Record extracts:
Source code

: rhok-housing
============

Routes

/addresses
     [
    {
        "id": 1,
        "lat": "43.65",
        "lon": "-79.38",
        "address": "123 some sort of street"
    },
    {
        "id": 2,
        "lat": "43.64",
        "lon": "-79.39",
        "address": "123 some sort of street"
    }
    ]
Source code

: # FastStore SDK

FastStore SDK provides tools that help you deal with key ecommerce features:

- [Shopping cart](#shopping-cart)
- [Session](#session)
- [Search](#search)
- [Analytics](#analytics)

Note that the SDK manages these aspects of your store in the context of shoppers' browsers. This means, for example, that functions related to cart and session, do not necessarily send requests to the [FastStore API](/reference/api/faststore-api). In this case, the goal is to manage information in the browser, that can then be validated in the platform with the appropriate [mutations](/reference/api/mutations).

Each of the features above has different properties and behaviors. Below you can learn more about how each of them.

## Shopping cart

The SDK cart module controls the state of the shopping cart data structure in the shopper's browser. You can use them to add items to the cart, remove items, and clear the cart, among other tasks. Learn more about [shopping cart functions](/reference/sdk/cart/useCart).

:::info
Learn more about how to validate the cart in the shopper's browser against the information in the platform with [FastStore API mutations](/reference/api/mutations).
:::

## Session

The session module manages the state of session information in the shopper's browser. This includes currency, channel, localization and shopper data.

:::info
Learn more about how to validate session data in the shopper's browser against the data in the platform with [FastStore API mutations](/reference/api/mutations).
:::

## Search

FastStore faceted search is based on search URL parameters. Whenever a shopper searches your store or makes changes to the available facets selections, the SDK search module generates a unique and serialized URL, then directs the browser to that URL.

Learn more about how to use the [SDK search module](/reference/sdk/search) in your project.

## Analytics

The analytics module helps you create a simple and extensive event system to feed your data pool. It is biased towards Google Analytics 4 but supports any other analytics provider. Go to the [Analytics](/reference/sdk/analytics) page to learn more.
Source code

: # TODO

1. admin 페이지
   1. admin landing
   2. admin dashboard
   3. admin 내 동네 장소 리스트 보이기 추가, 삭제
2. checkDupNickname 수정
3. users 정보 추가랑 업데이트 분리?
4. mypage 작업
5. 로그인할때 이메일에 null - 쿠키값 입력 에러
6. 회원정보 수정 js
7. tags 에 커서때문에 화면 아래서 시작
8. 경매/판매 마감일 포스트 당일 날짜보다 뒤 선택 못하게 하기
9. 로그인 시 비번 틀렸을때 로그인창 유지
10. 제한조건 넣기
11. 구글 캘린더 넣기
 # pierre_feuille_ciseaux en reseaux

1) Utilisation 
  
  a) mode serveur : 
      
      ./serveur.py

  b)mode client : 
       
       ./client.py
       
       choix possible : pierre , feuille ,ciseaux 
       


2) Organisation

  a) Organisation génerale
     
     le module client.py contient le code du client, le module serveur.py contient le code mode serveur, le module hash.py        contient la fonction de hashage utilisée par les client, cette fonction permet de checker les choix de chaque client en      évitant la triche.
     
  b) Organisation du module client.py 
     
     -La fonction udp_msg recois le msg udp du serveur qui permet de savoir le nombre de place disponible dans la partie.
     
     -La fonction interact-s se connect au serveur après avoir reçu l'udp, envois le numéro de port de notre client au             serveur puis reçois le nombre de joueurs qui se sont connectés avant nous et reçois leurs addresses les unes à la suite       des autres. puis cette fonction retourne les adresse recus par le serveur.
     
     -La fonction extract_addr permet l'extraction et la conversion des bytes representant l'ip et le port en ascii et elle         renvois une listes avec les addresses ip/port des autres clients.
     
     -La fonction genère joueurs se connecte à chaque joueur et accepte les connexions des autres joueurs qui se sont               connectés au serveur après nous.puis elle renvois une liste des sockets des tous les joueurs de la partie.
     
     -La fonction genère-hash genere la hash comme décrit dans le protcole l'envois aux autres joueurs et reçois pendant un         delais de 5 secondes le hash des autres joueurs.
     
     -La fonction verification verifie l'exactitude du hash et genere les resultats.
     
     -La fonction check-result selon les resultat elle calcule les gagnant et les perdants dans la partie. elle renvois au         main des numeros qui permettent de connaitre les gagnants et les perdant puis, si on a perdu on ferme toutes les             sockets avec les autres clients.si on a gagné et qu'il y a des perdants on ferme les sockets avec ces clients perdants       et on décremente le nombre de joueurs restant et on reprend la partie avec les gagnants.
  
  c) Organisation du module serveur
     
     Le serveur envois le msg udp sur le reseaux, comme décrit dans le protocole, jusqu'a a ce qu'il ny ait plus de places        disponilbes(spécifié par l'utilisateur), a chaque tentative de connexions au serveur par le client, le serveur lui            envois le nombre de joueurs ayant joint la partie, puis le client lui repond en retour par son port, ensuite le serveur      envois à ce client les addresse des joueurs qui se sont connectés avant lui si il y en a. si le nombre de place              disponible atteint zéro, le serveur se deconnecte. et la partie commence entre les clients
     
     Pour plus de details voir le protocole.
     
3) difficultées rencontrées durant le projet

Work request: The expected answer is every line above in which the word "your" appears.

Output below:
Note that the SDK manages these aspects of your store in the context of shoppers' browsers. This means, for example, that functions related to cart and session, do not necessarily send requests to the [FastStore API](/reference/api/faststore-api). In this case, the goal is to manage information in the browser, that can then be validated in the platform with the appropriate [mutations](/reference/api/mutations).
FastStore faceted search is based on search URL parameters. Whenever a shopper searches your store or makes changes to the available facets selections, the SDK search module generates a unique and serialized URL, then directs the browser to that URL.
Learn more about how to use the [SDK search module](/reference/sdk/search) in your project.
The analytics module helps you create a simple and extensive event system to feed your data pool. It is biased towards Google Analytics 4 but supports any other analytics provider. Go to the [Analytics](/reference/sdk/analytics) page to learn more.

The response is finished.